___ Data shown ___
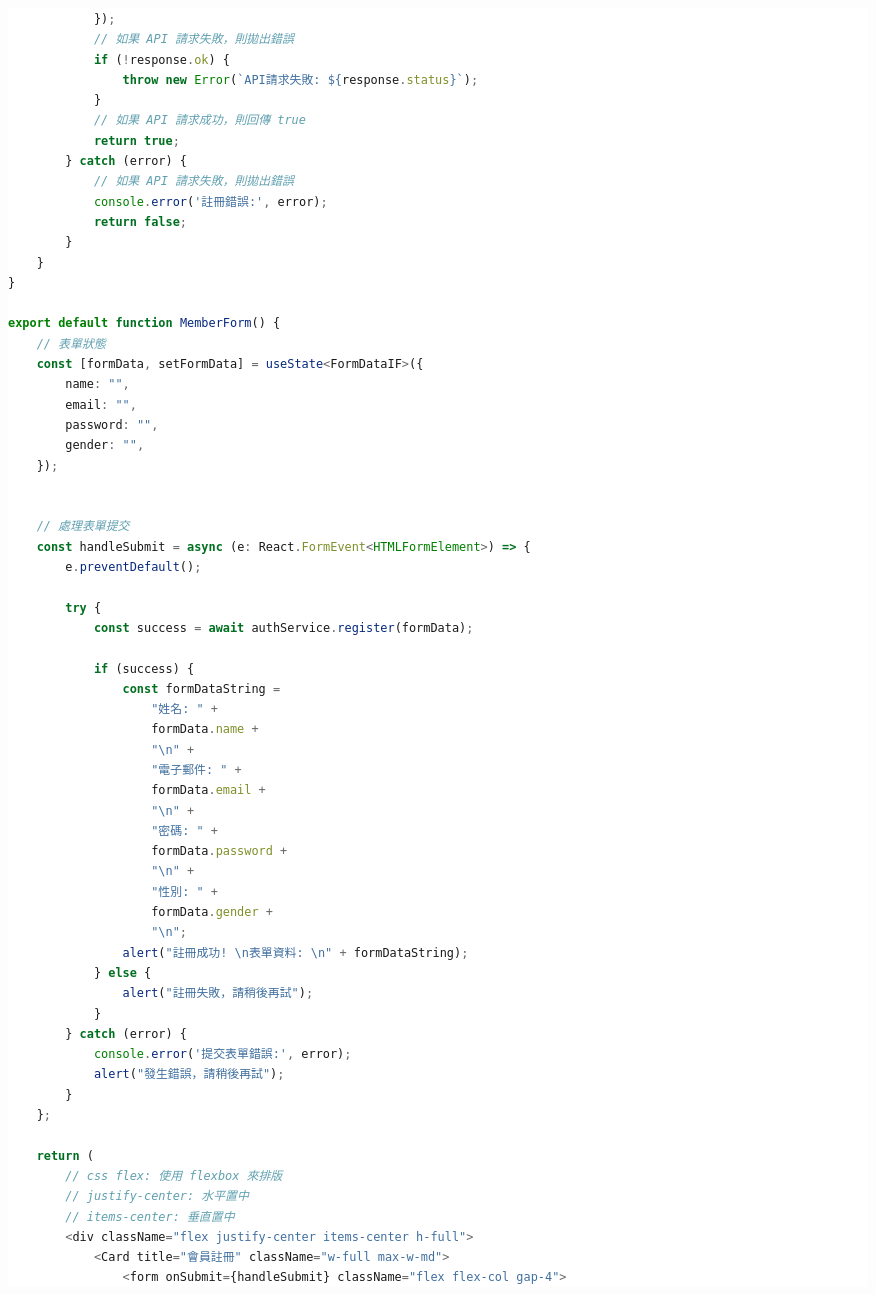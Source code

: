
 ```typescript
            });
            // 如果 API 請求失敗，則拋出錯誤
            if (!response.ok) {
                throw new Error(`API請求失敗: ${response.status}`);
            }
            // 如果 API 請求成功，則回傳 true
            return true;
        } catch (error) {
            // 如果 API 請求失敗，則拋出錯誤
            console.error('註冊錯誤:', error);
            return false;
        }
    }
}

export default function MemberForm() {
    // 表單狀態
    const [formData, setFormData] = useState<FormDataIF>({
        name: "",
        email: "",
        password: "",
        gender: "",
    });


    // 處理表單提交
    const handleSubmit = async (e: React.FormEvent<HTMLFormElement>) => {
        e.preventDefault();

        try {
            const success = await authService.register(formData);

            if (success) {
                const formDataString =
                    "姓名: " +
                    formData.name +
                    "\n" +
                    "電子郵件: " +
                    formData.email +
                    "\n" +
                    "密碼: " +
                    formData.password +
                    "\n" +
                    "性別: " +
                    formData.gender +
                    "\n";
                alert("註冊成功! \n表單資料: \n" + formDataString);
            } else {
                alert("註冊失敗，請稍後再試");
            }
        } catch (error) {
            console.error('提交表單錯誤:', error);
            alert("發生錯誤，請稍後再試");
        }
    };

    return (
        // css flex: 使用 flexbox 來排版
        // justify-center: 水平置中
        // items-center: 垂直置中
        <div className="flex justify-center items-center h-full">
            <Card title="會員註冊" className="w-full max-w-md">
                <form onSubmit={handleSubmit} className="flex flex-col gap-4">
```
___
Work request → Copy out all lines of the material above in which "handleSubmit" occurs.

Result below →
    const handleSubmit = async (e: React.FormEvent<HTMLFormElement>) => {
                <form onSubmit={handleSubmit} className="flex flex-col gap-4">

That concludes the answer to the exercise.